[MATERIAL FOR THE TASK Boundary: Start]
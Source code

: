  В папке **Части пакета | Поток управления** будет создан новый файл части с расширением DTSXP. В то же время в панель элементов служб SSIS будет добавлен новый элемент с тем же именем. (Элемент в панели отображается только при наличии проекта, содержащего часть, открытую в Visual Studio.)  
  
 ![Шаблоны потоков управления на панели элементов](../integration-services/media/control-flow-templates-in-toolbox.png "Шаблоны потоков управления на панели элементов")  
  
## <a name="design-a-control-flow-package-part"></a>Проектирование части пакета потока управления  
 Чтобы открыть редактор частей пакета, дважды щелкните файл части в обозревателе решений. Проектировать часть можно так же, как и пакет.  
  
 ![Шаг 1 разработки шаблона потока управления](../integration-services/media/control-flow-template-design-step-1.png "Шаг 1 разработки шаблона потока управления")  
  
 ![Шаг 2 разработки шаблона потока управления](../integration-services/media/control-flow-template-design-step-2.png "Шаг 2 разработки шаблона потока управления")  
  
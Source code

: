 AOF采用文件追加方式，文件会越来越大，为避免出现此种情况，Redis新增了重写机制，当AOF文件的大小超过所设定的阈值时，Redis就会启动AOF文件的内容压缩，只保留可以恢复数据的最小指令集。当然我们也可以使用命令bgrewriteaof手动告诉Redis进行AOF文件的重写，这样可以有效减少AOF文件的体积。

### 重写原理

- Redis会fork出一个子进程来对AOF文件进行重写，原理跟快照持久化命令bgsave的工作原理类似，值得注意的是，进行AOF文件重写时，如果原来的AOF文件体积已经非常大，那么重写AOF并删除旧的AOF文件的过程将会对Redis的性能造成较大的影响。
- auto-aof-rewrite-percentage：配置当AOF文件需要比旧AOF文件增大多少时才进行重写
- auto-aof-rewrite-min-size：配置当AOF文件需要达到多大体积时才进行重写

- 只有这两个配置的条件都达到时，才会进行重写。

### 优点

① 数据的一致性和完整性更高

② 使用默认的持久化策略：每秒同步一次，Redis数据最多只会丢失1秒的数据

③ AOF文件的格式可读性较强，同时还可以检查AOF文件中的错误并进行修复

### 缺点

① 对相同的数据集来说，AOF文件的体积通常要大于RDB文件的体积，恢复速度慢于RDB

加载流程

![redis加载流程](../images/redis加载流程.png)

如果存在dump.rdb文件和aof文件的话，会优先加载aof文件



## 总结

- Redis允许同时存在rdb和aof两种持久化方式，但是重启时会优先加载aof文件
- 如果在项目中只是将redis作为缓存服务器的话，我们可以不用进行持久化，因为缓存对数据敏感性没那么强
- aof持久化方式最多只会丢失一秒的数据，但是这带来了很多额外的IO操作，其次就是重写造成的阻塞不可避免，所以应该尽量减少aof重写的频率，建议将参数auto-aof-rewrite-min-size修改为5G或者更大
[MATERIAL FOR THE TASK Boundary: End]
- EXERCISE BRIEF:
Your task is to copy each line of the entries that includes the word "разработки".

- EXPECTED OUTPUT:
 ![Шаг 1 разработки шаблона потока управления](../integration-services/media/control-flow-template-design-step-1.png "Шаг 1 разработки шаблона потока управления")  
 ![Шаг 2 разработки шаблона потока управления](../integration-services/media/control-flow-template-design-step-2.png "Шаг 2 разработки шаблона потока управления")  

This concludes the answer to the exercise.